So because of that less than desirable result Kobe would dance around me and stay out of reach. For a long time when I approach him, I would instead of passing him, turn to make a large radius arc around him so he would stay in place.

Eventually I made the radius smaller and smaller until I could pass by him, and I'd treat him as I passed by. Then I made reaching motions as I passed by, until I could pet him as I move by him. Now he doesn't care if I am near him while he's off leash. So I decided to move on and do it without the e-collar (he never had a chance to become collar smart)

Today went well in that regard.


----------



## Leroy&Lucy'sMom (Mar 2, 2009)

Wow, breathtaking scenery and lovely weather. I am green with envy. He's having a blast! So handsome <3
Great job with the off leash work.


----------



## chul3l3ies1126 (Aug 13, 2007)

That is so awesome Rbark... congrats on the Ecollar training and it being a great success! Callahan and Jade are both undergoing Ecollar training right now and it is phenomenal. Hopefully by this summer we'll be out at the beach, all of us... not just Callahan, Jade will be out there too and I will have 100% reliability on the recall. Something I did not have before. 

Kobe is so stunning... and your area to hike is just so beautiful! Looks like he's done so great with it. How long into training with the Ecollar are you? We've only just begun, this is our 3rd day and already things are going great. 
Congrats R! You all make a great team <3
Nessa


----------



## MoosMom (Sep 15, 2009)

Gorgeous pics RBark!! Where do you live? I'd kill for some green right now


----------



## Shaina (Oct 28, 2007)

Hmph, that is only half an off-leash malamute. False advertising!


----------



## winniec777 (Apr 20, 2008)

Gorgeous photos - thanks for sharing!


----------



## RBark (Sep 10, 2007)

chul3l3ies1126 said:


> That is so awesome Rbark... congrats on the Ecollar training and it being a great success! Callahan and Jade are both undergoing Ecollar training right now and it is phenomenal. Hopefully by this summer we'll be out at the beach, all of us... not just Callahan, Jade will be out there too and I will have 100% reliability on the recall. Something I did not have before.
> 
> Kobe is so stunning... and your area to hike is just so beautiful!

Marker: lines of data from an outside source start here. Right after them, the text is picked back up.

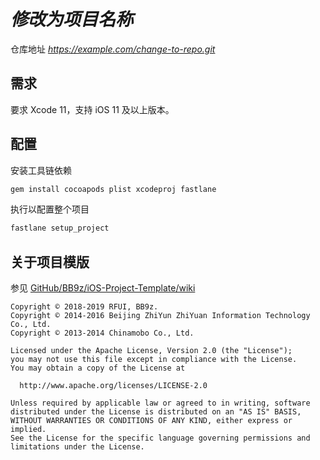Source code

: # *修改为项目名称*

仓库地址 *https://example.com/change-to-repo.git*

## 需求

要求 Xcode 11，支持 iOS 11 及以上版本。

## 配置

安装工具链依赖

```sh
gem install cocoapods plist xcodeproj fastlane
```

执行以配置整个项目

```sh
fastlane setup_project
```

## 关于项目模版

参见 [GitHub/BB9z/iOS-Project-Template/wiki](https://github.com/BB9z/iOS-Project-Template/wiki)

```text
Copyright © 2018-2019 RFUI, BB9z.
Copyright © 2014-2016 Beijing ZhiYun ZhiYuan Information Technology Co., Ltd.
Copyright © 2013-2014 Chinamobo Co., Ltd.

Licensed under the Apache License, Version 2.0 (the "License");
you may not use this file except in compliance with the License.
You may obtain a copy of the License at

  http://www.apache.org/licenses/LICENSE-2.0

Unless required by applicable law or agreed to in writing, software
distributed under the License is distributed on an "AS IS" BASIS,
WITHOUT WARRANTIES OR CONDITIONS OF ANY KIND, either express or implied.
See the License for the specific language governing permissions and
limitations under the License.
```
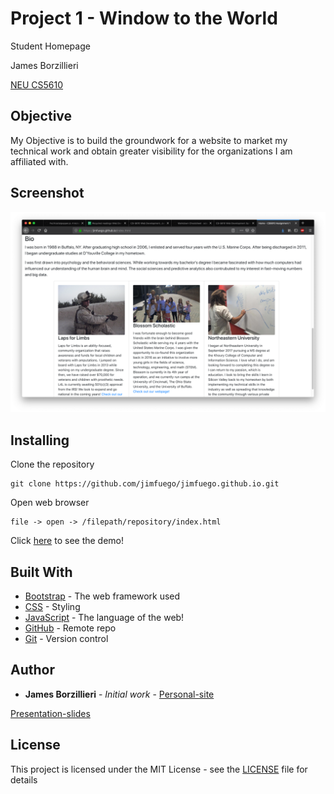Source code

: # Project 1 - Window to the World

Student Homepage

James Borzillieri

[NEU CS5610](http://johnguerra.co/classes/webDevelopment_spring_2019/)

## Objective

My Objective is to build the groundwork for a website to market my technical work and obtain greater visibility for the organizations I am affiliated with.

## Screenshot

![](images/ss.png)

## Installing

Clone the repository

```
git clone https://github.com/jimfuego/jimfuego.github.io.git
```

Open web browser

```
file -> open -> /filepath/repository/index.html
```

Click [here](http://www.youtube.com) to see the demo!

## Built With

* [Bootstrap](https://getbootstrap.com/) - The web framework used
* [CSS](https://developer.mozilla.org/en-US/docs/Web/CSS) - Styling
* [JavaScript](https://www.javascript.com/) - The language of the web!
* [GitHub](http://www.github.com/) - Remote repo
* [Git](https://git-scm.com/) - Version control

## Author

* **James Borzillieri** - *Initial work* - [Personal-site](https://jimfuego.github.io/)

[Presentation-slides](https://docs.google.com/presentation/d/1ZyTacK5BnuQAMjCf0DxwXqBQLgWBwTIT78Hd1bNwhgA/edit?usp=sharing)

## License

This project is licensed under the MIT License - see the [LICENSE](LICENSE) file for details
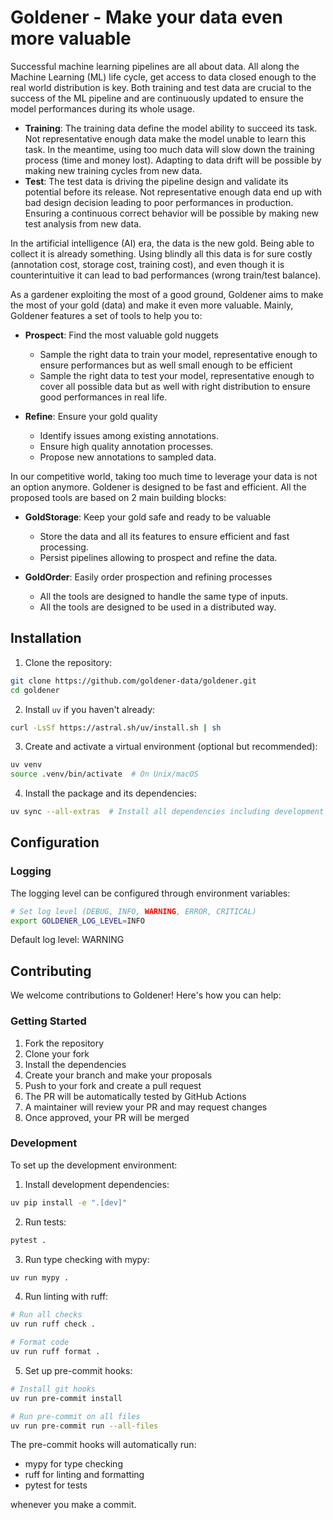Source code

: # Goldener - Make your data even more valuable

Successful machine learning pipelines are all about data. All along the Machine Learning (ML) life cycle, get access
to data closed enough to the real world distribution is key. Both training and test data are crucial to the success of
the ML pipeline and are continuously updated to ensure the model performances during its whole usage.

- **Training**: The training data define the model ability to succeed its task.
    Not representative enough data make the model unable to learn this task. In the meantime,
    using too much data will slow down the training process (time and money lost). Adapting to data drift
    will be possible by making new training cycles from new data.
- **Test**: The test data is driving the pipeline design and validate its potential
    before its release. Not representative enough data end up with bad design decision leading to poor performances
    in production. Ensuring a continuous correct behavior will be possible by making new test analysis from new data.

In the artificial intelligence (AI) era, the data is the new gold. Being able to collect it is already something.
Using blindly all this data is for sure costly (annotation cost, storage cost, training cost), and even though it is counterintuitive it can lead to
bad performances (wrong train/test balance).

As a gardener exploiting the most of a good ground, Goldener aims to make the most of your gold (data) and make it even more valuable.
Mainly, Goldener features a set of tools to help you to:

- **Prospect**: Find the most valuable gold nuggets
    - Sample the right data to train your model, representative enough to ensure performances
        but as well small enough to be efficient
    - Sample the right data to test your model, representative enough to cover all possible data
        but as well with right distribution to ensure good performances in real life.

- **Refine**: Ensure your gold quality
  - Identify issues among existing annotations.
  - Ensure high quality annotation processes.
  - Propose new annotations to sampled data.

In our competitive world, taking too much time to leverage your data is not an option anymore. Goldener is designed to
be fast and efficient. All the proposed tools are based on 2 main building blocks:

- **GoldStorage**: Keep your gold safe and ready to be valuable
  - Store the data and all its features to ensure efficient and fast processing.
  - Persist pipelines allowing to prospect and refine the data.

- **GoldOrder**: Easily order prospection and refining processes
  - All the tools are designed to handle the same type of inputs.
  - All the tools are designed to be used in a distributed way.



## Installation

1. Clone the repository:
```bash
git clone https://github.com/goldener-data/goldener.git
cd goldener
```

2. Install `uv` if you haven't already:
```bash
curl -LsSf https://astral.sh/uv/install.sh | sh
```

3. Create and activate a virtual environment (optional but recommended):
```bash
uv venv
source .venv/bin/activate  # On Unix/macOS
```

4. Install the package and its dependencies:
```bash
uv sync --all-extras  # Install all dependencies including development dependencies
```

## Configuration

### Logging

The logging level can be configured through environment variables:

```bash
# Set log level (DEBUG, INFO, WARNING, ERROR, CRITICAL)
export GOLDENER_LOG_LEVEL=INFO
```

Default log level: WARNING

## Contributing

We welcome contributions to Goldener! Here's how you can help:

### Getting Started

1. Fork the repository
2. Clone your fork
3. Install the dependencies
4. Create your branch and make your proposals
5. Push to your fork and create a pull request
6. The PR will be automatically tested by GitHub Actions
7. A maintainer will review your PR and may request changes
8. Once approved, your PR will be merged

### Development

To set up the development environment:

1. Install development dependencies:
```bash
uv pip install -e ".[dev]"
```

2. Run tests:
```bash
pytest .
```

3. Run type checking with mypy:
```bash
uv run mypy .
```

4. Run linting with ruff:
```bash
# Run all checks
uv run ruff check .

# Format code
uv run ruff format .
```

5. Set up pre-commit hooks:
```bash
# Install git hooks
uv run pre-commit install

# Run pre-commit on all files
uv run pre-commit run --all-files
```

The pre-commit hooks will automatically run:
- mypy for type checking
- ruff for linting and formatting
- pytest for tests

whenever you make a commit.
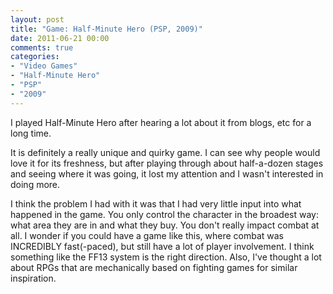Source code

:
 ```yaml
---
layout: post
title: "Game: Half-Minute Hero (PSP, 2009)"
date: 2011-06-21 00:00
comments: true
categories:
- "Video Games"
- "Half-Minute Hero"
- "PSP"
- "2009"
---
```


I played Half-Minute Hero after hearing a lot about it from blogs,
etc for a long time.

It is definitely a really unique and quirky game. I can see why
people would love it for its freshness, but after playing through
about half-a-dozen stages and seeing where it was going, it lost
my attention and I wasn't interested in doing more.

I think the problem I had with it was that I had very little input
into what happened in the game. You only control the character in
the broadest way: what area they are in and what they buy. You
don't really impact combat at all. I wonder if you could have a
game like this, where combat was INCREDIBLY fast(-paced), but
still have a lot of player involvement. I think something like the
FF13 system is the right direction. Also, I've thought a lot about
RPGs that are mechanically based on fighting games for similar
inspiration.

Looks like he's done so great with it. How long into training with the Ecollar are you? We've only just begun, this is our 3rd day and already things are going great.
> Congrats R! You all make a great team <3
> Nessa


Hrm, I don't know how long he has been on e-collar training..

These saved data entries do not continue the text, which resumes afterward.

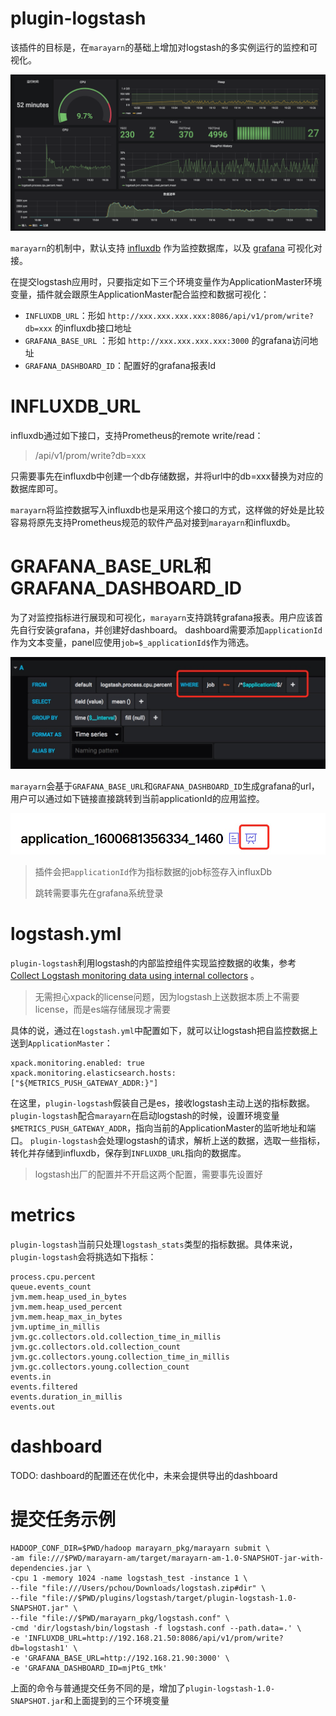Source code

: # plugin-logstash

该插件的目标是，在`marayarn`的基础上增加对logstash的多实例运行的监控和可视化。

![](../../doc/logstash.png)

`marayarn`的机制中，默认支持 [influxdb](https://www.influxdata.com/) 作为监控数据库，以及 [grafana](https://grafana.com/) 可视化对接。

在提交logstash应用时，只要指定如下三个环境变量作为ApplicationMaster环境变量，插件就会跟原生ApplicationMaster配合监控和数据可视化：

- `INFLUXDB_URL`：形如 `http://xxx.xxx.xxx.xxx:8086/api/v1/prom/write?db=xxx` 的influxdb接口地址
- `GRAFANA_BASE_URL` ：形如 `http://xxx.xxx.xxx.xxx:3000` 的grafana访问地址
- `GRAFANA_DASHBOARD_ID`：配置好的grafana报表Id

# INFLUXDB_URL

influxdb通过如下接口，支持Prometheus的remote write/read：

> /api/v1/prom/write?db=xxx

只需要事先在influxdb中创建一个db存储数据，并将url中的db=xxx替换为对应的数据库即可。

`marayarn`将监控数据写入influxdb也是采用这个接口的方式，这样做的好处是比较容易将原先支持Prometheus规范的软件产品对接到`marayarn`和influxdb。

# GRAFANA_BASE_URL和GRAFANA_DASHBOARD_ID

为了对监控指标进行展现和可视化，`marayarn`支持跳转grafana报表。用户应该首先自行安装grafana，并创建好dashboard。
dashboard需要添加`applicationId`作为文本变量，panel应使用`job=$_applicationId$`作为筛选。

![](../../doc/1603957406131.jpg)

`marayarn`会基于`GRAFANA_BASE_URL`和`GRAFANA_DASHBOARD_ID`生成grafana的url，用户可以通过如下链接直接跳转到当前applicationId的应用监控。

![](../../doc/1603957011980.jpg)

> 插件会把`applicationId`作为指标数据的job标签存入influxDb
> 
> 跳转需要事先在grafana系统登录

# logstash.yml

`plugin-logstash`利用logstash的内部监控组件实现监控数据的收集，参考
[Collect Logstash monitoring data using internal collectors](https://www.elastic.co/guide/en/logstash/7.3/monitoring-internal-collection.html) 。

> 无需担心xpack的license问题，因为logstash上送数据本质上不需要license，而是es端存储展现才需要

具体的说，通过在`logstash.yml`中配置如下，就可以让logstash把自监控数据上送到`ApplicationMaster`：

```
xpack.monitoring.enabled: true
xpack.monitoring.elasticsearch.hosts: ["${METRICS_PUSH_GATEWAY_ADDR:}"]
```

在这里，`plugin-logstash`假装自己是es，接收logstash主动上送的指标数据。
`plugin-logstash`配合`marayarn`在启动logstash的时候，设置环境变量`$METRICS_PUSH_GATEWAY_ADDR`，指向当前的ApplicationMaster的监听地址和端口。
`plugin-logstash`会处理logstash的请求，解析上送的数据，选取一些指标，转化并存储到influxdb，保存到`INFLUXDB_URL`指向的数据库。

> logstash出厂的配置并不开启这两个配置，需要事先设置好

# metrics

`plugin-logstash`当前只处理`logstash_stats`类型的指标数据。具体来说，`plugin-logstash`会将挑选如下指标：

```
process.cpu.percent
queue.events_count
jvm.mem.heap_used_in_bytes
jvm.mem.heap_used_percent
jvm.mem.heap_max_in_bytes
jvm.uptime_in_millis
jvm.gc.collectors.old.collection_time_in_millis
jvm.gc.collectors.old.collection_count
jvm.gc.collectors.young.collection_time_in_millis
jvm.gc.collectors.young.collection_count
events.in
events.filtered
events.duration_in_millis
events.out
```

# dashboard

TODO: dashboard的配置还在优化中，未来会提供导出的dashboard

# 提交任务示例

```
HADOOP_CONF_DIR=$PWD/hadoop marayarn_pkg/marayarn submit \
-am file:///$PWD/marayarn-am/target/marayarn-am-1.0-SNAPSHOT-jar-with-dependencies.jar \
-cpu 1 -memory 1024 -name logstash_test -instance 1 \
--file "file:///Users/pchou/Downloads/logstash.zip#dir" \
--file "file://$PWD/plugins/logstash/target/plugin-logstash-1.0-SNAPSHOT.jar" \
--file "file://$PWD/marayarn_pkg/logstash.conf" \
-cmd 'dir/logstash/bin/logstash -f logstash.conf --path.data=.' \
-e 'INFLUXDB_URL=http://192.168.21.50:8086/api/v1/prom/write?db=logstash1' \
-e 'GRAFANA_BASE_URL=http://192.168.21.90:3000' \
-e 'GRAFANA_DASHBOARD_ID=mjPtG_tMk'
```

上面的命令与普通提交任务不同的是，增加了`plugin-logstash-1.0-SNAPSHOT.jar`和上面提到的三个环境变量

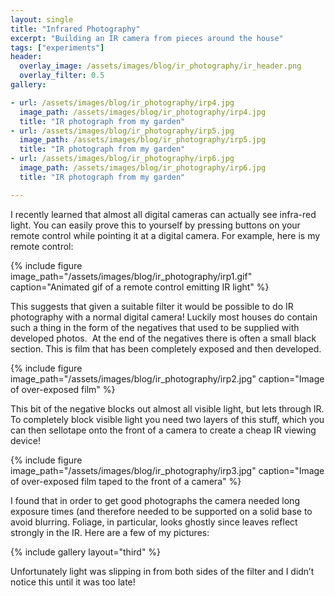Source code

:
 ```yaml
---
layout: single
title: "Infrared Photography"
excerpt: "Building an IR camera from pieces around the house"
tags: ["experiments"]
header:
  overlay_image: /assets/images/blog/ir_photography/ir_header.png
  overlay_filter: 0.5
gallery:

- url: /assets/images/blog/ir_photography/irp4.jpg
  image_path: /assets/images/blog/ir_photography/irp4.jpg
  title: "IR photograph from my garden"
- url: /assets/images/blog/ir_photography/irp5.jpg
  image_path: /assets/images/blog/ir_photography/irp5.jpg
  title: "IR photograph from my garden"
- url: /assets/images/blog/ir_photography/irp6.jpg
  image_path: /assets/images/blog/ir_photography/irp6.jpg
  title: "IR photograph from my garden"

---
```


I recently learned that almost all digital cameras can actually see infra-red light. You can easily prove this to yourself by pressing buttons on your remote control while pointing it at a digital camera. For example, here is my remote control:

{% include figure image_path="/assets/images/blog/ir_photography/irp1.gif" caption="Animated gif of a remote control emitting IR light" %}

This suggests that given a suitable filter it would be possible to do IR photography with a normal digital camera! Luckily most houses do contain such a thing in the form of the negatives that used to be supplied with developed photos.  At the end of the negatives there is often a small black section. This is film that has been completely exposed and then developed.

{% include figure image_path="/assets/images/blog/ir_photography/irp2.jpg" caption="Image of over-exposed film" %}

This bit of the negative blocks out almost all visible light, but lets through IR. To completely block visible light you need two layers of this stuff, which you can then sellotape onto the front of a camera to create a cheap IR viewing device!

{% include figure image_path="/assets/images/blog/ir_photography/irp3.jpg" caption="Image of over-exposed film taped to the front of a camera" %}

I found that in order to get good photographs the camera needed long exposure times (and therefore needed to be supported on a solid base to avoid blurring. Foliage, in particular, looks ghostly since leaves reflect strongly in the IR. Here are a few of my pictures:

{% include gallery layout="third" %}

Unfortunately light was slipping in from both sides of the filter and I didn’t notice this until it was too late!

I think I started e-collar training in Fall 2008 or Winter 2009. I don't think Kobe was off leash in an unfenced area until the start of Summer 2009. Before that I was still using 50' or 100' leashes. He is, however, a Malamute obviously. I imagine it wouldn't take as long with your dogs. Kobe can, and has, been nearly 20 miles away from me in just over two hours. (I can dig up the story, I posted about it here once). A lot of dogs have terrible recall, but most of them don't stray too far from their owners intentionally. I imagine your dogs are that way.

So I was very slow, and used the e-collar very lightly. I also use Negative Reinforcement, not the normally used Positive Punishment. Just fits my training style better.


----------



## RBark (Sep 10, 2007)

MoosMom said:


> Gorgeous pics RBark!! Where do you live? I'd kill for some green right now


Bay Area CA. It's not green like this most of the year. It's only green maybe one month of the year. The rest it's dead and yellow.



Shaina said:


> Hmph, that is only half an off-leash malamute. False advertising!


Good thing for my money back guarantee! *gives nothing back*


----------



## lucidity (Nov 10, 2009)

Where abouts at the Bay?? I LOVE the Bay area. A close friend of mine used to live in Fremont and I'd take the opportunity to visit several times a year but she has since moved to Hawaii.  I MISS San Francisco!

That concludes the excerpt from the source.